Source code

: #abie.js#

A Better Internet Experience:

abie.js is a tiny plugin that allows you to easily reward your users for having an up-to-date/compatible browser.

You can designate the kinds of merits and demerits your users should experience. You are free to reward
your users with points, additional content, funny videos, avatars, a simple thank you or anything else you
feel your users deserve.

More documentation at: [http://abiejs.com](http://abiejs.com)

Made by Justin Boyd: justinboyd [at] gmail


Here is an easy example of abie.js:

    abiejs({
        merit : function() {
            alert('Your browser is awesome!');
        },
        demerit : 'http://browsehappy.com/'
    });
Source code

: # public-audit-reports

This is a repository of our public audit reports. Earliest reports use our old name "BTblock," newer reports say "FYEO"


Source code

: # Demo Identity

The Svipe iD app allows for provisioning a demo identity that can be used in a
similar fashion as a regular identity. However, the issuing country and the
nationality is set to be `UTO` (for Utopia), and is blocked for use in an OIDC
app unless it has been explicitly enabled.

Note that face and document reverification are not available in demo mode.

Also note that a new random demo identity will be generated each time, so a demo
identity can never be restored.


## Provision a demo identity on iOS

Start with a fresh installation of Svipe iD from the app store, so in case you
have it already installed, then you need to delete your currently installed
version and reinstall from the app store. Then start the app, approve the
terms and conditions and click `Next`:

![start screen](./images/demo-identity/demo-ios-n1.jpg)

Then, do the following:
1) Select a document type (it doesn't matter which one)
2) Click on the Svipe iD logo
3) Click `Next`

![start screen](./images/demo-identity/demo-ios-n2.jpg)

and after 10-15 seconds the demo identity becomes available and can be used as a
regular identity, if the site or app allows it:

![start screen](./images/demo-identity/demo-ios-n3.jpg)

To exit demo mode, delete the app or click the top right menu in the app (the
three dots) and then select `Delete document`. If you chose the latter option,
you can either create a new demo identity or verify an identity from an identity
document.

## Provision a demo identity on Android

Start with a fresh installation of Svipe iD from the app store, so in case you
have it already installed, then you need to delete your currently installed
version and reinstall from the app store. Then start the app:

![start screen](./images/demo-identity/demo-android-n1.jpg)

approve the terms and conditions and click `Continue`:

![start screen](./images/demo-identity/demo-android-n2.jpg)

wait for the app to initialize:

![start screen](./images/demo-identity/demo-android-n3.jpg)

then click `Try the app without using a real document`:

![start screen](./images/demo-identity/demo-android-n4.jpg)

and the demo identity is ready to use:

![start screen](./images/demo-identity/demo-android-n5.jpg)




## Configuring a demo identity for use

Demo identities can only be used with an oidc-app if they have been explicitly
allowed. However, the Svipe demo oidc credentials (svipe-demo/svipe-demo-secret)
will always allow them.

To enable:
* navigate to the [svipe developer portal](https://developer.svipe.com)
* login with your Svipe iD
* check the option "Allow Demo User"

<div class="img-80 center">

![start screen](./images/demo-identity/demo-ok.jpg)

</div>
━━━━━━
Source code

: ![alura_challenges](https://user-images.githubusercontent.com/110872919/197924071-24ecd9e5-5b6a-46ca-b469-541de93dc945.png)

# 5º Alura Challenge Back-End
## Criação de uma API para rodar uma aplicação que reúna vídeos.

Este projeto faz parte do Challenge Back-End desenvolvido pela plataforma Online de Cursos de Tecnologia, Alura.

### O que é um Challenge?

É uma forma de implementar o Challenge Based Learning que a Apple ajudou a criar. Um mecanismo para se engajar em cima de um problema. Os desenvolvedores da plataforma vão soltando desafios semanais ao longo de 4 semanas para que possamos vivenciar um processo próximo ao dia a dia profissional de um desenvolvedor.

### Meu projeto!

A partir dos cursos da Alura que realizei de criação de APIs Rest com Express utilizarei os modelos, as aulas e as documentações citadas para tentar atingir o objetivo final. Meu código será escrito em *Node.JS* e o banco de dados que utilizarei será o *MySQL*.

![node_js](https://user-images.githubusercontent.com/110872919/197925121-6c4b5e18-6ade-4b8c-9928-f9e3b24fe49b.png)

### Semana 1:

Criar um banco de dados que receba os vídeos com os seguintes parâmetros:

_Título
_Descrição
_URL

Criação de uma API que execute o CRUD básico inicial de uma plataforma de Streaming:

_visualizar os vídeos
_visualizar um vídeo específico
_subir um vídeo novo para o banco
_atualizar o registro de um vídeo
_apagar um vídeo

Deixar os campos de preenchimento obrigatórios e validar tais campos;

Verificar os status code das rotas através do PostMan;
━━━━━━
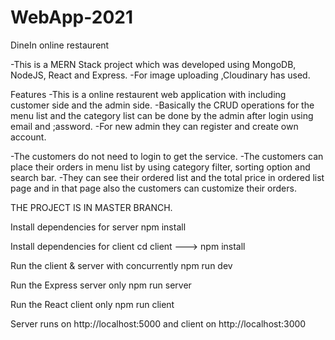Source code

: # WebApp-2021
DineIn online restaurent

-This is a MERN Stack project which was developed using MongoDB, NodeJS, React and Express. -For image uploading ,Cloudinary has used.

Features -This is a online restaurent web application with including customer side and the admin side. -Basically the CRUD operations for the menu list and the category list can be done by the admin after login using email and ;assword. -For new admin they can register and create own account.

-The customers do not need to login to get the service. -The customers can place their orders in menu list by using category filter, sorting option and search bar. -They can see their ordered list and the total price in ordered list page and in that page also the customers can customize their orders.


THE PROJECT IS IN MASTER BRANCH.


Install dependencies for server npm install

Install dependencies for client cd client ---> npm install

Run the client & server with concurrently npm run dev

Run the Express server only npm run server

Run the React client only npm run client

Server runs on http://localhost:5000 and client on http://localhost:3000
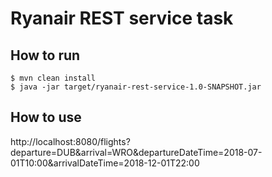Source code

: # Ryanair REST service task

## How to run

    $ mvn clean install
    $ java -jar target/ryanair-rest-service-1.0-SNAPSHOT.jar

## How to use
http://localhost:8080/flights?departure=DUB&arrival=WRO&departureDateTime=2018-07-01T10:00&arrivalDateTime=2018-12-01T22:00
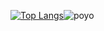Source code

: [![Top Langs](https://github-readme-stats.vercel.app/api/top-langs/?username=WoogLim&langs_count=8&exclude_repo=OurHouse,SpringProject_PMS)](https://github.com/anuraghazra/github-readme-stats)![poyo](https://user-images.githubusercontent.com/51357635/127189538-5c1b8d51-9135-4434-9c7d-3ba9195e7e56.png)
━━━━━━
Problem to solve:
Copy every line of the data where "localhost" is found.

Solution to this task:
Server runs on http://localhost:5000 and client on http://localhost:3000
http://localhost:8080/flights?departure=DUB&arrival=WRO&departureDateTime=2018-07-01T10:00&arrivalDateTime=2018-12-01T22:00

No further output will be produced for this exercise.